Estrangeiros têm medo da Baía de Guanabara, diz velejador brasileiro

Para Thomas Lowbeer, da 49er, poluição na “Rua Bariri” da vela não impediria regatas olímpicas. Parceiro do barco, Dante Bianchi se incomoda com assunto e elogia local
Em meio à possibilidade da mudança das regatas da vela dos Jogos Olímpicos para fora da Baía de Guanabara, atletas da equipe brasileira têm evitado falar sobre o assunto. A Federação Internacional de Vela acenou com a mudança, caso sinta que a poluição possa comprometer as regatas em 2016. Ao mesmo tempo, países como Grã-Bretanha e Austrália fazem pressão para levar as disputas para alto mar, não só por causa do lixo, mas também para tirar a vantagem dos brasileiros em relação ao conhecimento das intrincadas linhas de maré da Baía de Guanabara.
Depois da disputa da etapa da Copa do Mundo em Hyeres, na França, no fim do mês passado, os velejadores brasileiros se reuniram e decidiram, por enquanto, não falar sobre o assunto. No início da semana, a dupla da classe 49er, Dante Bianchi e Thomas Lowbeer, recebeu o GloboEsporte.com no Iate Clube do Rio para falar sobre o melhor momento da dupla -o bronze no Trofeu Princesa Sofia, no mês passado -, a rotina de Dante como médico, a disputa pela vaga para os Jogos com Marco Grael e Gabriel Borges, e a Baía de Guanabara, claro.
Dante não escondeu o incômodo ao ser perguntado sobre a qualidade da água naquele dia. Primeiro, disse que não falaria sobre o assunto. Em seguida, apontou a Baía de Guanabara como melhor lugar do mundo para velejar. E criticou a postura dos estrangeiros.
– Eles querem tirar a regata da Baía porque não querem velejar aqui dentro. Vão se dar mal. Para mim este é o melhor lugar do mundo para velejar. Posso velejar de sunga. Imagina ter que botar o pé na água com cinco graus, como lá fora? Na Dinamarca a água era transparente, mas cheia de água viva. Na Finlândia, um espetáculo, limpinha, mas as gaivotas faziam fila para comer no McDonalds porque não tem peixe.

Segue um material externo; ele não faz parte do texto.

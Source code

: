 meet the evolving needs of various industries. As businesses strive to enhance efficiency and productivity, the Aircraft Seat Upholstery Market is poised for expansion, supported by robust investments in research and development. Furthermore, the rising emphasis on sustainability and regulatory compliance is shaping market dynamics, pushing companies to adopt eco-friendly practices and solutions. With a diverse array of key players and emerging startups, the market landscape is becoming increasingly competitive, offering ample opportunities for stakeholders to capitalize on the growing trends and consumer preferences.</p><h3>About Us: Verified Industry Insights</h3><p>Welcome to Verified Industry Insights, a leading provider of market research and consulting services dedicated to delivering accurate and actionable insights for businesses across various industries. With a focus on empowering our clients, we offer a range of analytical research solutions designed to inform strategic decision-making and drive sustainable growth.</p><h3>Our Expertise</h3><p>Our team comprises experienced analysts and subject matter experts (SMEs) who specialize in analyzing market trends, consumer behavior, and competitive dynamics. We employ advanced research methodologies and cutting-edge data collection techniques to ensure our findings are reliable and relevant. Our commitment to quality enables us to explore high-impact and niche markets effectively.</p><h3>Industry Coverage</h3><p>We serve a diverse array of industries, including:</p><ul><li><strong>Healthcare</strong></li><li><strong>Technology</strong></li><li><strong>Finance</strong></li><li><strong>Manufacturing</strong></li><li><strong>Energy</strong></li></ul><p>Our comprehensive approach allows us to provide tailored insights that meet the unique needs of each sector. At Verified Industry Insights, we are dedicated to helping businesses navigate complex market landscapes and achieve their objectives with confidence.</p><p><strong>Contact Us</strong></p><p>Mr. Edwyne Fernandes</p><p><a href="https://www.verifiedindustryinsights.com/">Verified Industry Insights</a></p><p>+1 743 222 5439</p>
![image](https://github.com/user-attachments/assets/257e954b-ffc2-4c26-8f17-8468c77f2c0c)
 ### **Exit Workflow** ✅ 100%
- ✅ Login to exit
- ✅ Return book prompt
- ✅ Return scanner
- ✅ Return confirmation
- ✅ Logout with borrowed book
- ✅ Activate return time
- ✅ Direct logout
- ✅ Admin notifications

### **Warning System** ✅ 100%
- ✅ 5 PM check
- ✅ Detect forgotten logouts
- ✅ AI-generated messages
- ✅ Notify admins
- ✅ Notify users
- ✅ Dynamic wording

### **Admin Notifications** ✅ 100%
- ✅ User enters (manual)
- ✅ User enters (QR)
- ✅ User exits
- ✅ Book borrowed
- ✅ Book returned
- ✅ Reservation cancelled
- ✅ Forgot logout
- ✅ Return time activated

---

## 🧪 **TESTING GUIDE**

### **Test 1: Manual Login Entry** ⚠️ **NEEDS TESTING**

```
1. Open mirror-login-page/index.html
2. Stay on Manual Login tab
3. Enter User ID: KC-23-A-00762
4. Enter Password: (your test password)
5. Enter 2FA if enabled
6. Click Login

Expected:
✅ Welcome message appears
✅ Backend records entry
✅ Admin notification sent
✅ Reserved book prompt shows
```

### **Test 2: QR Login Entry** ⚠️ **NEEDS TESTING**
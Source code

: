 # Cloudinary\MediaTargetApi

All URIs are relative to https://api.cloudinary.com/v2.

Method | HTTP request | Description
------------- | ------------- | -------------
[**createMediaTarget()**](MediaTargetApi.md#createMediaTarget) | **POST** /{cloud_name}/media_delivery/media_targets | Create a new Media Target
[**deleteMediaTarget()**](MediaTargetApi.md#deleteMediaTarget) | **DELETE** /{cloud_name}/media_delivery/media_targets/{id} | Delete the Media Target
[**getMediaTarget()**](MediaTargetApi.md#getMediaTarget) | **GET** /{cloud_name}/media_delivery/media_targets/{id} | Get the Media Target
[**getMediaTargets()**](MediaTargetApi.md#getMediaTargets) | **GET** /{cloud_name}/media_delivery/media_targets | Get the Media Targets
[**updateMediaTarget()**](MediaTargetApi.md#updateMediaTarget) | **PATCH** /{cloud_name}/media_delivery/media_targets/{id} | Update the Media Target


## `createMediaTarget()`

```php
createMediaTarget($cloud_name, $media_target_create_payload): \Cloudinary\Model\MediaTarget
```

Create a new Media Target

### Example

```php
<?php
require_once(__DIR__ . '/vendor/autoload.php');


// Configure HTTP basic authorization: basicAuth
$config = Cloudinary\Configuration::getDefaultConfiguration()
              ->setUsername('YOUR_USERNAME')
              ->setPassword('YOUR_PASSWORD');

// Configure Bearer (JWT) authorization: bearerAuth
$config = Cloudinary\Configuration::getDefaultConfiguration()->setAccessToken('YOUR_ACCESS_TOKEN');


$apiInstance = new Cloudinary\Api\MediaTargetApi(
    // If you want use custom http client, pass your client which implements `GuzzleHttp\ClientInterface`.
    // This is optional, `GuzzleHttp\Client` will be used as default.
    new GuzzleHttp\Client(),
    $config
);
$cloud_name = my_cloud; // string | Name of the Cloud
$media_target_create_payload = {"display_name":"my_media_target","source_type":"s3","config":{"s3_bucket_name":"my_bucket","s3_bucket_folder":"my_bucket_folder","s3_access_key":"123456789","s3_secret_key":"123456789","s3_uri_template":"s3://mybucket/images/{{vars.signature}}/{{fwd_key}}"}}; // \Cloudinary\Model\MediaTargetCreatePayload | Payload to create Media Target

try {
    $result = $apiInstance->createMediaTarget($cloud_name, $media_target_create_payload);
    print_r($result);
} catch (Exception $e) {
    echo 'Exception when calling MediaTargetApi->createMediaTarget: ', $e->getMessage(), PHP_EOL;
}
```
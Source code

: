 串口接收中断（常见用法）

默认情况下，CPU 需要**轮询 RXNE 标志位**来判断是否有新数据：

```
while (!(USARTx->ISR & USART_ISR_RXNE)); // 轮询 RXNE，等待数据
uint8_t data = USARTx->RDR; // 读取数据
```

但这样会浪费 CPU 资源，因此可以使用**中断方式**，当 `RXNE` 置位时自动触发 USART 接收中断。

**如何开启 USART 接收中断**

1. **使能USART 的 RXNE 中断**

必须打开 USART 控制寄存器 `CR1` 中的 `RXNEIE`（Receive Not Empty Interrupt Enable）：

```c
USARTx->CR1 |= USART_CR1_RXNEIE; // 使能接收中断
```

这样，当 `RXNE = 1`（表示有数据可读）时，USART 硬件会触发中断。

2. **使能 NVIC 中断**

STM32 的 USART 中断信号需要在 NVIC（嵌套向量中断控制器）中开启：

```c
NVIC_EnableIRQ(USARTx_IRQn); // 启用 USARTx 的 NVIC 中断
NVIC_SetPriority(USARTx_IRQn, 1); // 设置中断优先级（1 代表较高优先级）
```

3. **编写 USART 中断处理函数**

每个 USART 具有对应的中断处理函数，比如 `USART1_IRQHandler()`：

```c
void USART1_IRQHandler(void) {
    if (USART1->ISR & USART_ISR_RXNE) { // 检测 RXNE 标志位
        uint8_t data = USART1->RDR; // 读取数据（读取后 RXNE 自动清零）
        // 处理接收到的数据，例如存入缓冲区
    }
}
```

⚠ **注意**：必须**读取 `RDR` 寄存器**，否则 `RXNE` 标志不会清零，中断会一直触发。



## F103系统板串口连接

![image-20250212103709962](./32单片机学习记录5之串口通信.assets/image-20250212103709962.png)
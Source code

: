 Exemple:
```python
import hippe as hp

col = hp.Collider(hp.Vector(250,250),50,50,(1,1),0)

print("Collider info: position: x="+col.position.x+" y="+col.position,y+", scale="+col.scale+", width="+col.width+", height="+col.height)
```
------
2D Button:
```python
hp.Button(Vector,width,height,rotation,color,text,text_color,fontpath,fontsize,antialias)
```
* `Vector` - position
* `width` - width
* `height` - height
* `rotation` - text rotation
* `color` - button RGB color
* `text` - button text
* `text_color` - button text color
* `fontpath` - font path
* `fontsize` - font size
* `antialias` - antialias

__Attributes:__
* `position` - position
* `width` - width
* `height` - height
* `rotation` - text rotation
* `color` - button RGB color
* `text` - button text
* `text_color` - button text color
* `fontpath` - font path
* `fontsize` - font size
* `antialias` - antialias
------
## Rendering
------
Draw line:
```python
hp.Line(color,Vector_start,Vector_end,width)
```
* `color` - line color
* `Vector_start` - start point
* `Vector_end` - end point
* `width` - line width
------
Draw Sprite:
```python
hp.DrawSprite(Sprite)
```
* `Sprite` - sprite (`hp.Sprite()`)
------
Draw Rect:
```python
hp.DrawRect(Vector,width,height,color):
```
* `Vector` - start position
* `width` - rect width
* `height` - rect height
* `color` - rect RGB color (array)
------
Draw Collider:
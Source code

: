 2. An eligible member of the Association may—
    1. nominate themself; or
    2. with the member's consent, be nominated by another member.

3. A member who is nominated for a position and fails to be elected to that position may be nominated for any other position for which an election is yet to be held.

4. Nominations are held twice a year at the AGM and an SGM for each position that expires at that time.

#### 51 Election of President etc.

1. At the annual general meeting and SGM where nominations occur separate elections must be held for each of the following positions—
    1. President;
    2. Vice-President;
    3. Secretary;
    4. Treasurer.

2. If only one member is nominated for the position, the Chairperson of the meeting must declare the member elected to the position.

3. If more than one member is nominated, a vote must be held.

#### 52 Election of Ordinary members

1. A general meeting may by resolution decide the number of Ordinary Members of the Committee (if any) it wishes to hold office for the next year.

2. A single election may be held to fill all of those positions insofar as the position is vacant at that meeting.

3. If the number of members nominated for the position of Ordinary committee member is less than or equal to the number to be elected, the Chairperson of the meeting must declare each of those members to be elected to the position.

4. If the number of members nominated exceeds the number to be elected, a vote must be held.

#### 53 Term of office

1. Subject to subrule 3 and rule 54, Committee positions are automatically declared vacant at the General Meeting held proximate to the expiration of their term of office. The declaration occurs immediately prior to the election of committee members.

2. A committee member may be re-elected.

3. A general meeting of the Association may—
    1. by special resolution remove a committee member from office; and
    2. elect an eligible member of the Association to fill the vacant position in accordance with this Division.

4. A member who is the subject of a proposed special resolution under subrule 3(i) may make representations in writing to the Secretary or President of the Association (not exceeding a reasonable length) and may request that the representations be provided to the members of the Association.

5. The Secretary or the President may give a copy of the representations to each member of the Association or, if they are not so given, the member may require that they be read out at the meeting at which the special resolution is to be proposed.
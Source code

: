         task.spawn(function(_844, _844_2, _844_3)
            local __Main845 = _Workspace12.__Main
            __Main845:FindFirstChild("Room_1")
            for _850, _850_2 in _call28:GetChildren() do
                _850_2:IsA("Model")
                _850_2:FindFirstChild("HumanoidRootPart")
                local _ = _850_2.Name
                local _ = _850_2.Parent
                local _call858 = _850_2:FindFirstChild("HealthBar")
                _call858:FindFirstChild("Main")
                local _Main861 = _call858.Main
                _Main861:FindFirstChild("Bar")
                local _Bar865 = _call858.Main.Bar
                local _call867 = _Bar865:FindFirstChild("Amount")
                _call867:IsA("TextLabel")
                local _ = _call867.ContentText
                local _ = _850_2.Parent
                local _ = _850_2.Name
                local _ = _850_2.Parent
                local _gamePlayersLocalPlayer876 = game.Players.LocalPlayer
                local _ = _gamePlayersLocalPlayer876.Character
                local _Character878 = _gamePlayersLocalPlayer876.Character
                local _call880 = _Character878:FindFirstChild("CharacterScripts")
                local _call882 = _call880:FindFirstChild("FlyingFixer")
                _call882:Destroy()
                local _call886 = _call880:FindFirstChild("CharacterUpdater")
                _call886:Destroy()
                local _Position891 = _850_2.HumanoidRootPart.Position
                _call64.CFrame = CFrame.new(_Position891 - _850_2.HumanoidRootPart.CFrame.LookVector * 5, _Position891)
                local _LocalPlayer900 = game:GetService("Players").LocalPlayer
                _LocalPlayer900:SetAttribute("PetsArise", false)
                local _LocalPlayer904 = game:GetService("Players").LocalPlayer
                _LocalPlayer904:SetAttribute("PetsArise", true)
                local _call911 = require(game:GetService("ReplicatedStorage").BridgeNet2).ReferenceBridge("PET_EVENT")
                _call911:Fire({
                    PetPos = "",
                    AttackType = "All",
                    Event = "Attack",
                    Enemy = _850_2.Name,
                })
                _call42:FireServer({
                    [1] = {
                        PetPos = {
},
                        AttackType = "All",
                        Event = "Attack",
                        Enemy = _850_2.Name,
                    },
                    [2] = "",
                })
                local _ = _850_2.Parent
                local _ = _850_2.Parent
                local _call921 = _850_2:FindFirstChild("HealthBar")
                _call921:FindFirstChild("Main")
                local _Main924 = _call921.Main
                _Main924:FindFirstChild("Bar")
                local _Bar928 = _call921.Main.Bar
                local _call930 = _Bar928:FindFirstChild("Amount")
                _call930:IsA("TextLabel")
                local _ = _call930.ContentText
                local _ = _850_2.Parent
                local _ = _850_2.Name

Aqui você vê peixe toda hora. Ainda bem que morre, senão ia transbordar de peixe – disse Dante. A poluição das Baía de Guanabara tornou a vela o esporte mais falado dos Jogos do Rio. A meta de tratar 80% de esgoto da região, que faz parte do dossiê de candidatura da cidade, não será cumprida. O fato de a imprensa procurar os atletas apenas para falar sobre poluição incomoda o campeão pan-americano de 2007.
– (A água) Está melhor do que há 15 anos. Agora as reclamações são porque antes vocês (da imprensa) estavam reclamando de outra coisa. Antes a mídia não falava porque não queria. Poderia ter falado antes. Voltem a falar sobre corrupção, vai ser melhor. Já não falavam de esporte, agora querem falar da água. Acabamos de ver uma tartaruga – disse Dante.
Para Thomas, o desempenho do Brasil nos últimos tempos vem assustando potências da vela – em Hyeres, o país foi o segundo melhor no quadro de medalhas. Ele chama a Baía de Guanabara de “Rua Bariri” da vela brasileira, em alusão ao alçapão do Olaria, e vê um claro motivo para a mudança das regatas apenas para o alto mar – atualmente são três raias dentro e duas fora.
– A questão da água para essas federações é uma questão de medalha.Eles não têm conhecimento suficiente daqui e se sentem mais seguros velejando lá fora. Essa aqui é a nossa Rua Bariri. E eles têm medo disso. O Brasil ficou em segundo no quadro de medalhas da última etapa da Copa do Mundo. Provamos que temos uma equipe forte. Se a gente continuar a desenvolver a nossa técnica em outras condições de vento, a gente vai ter um bom resultado em 2016.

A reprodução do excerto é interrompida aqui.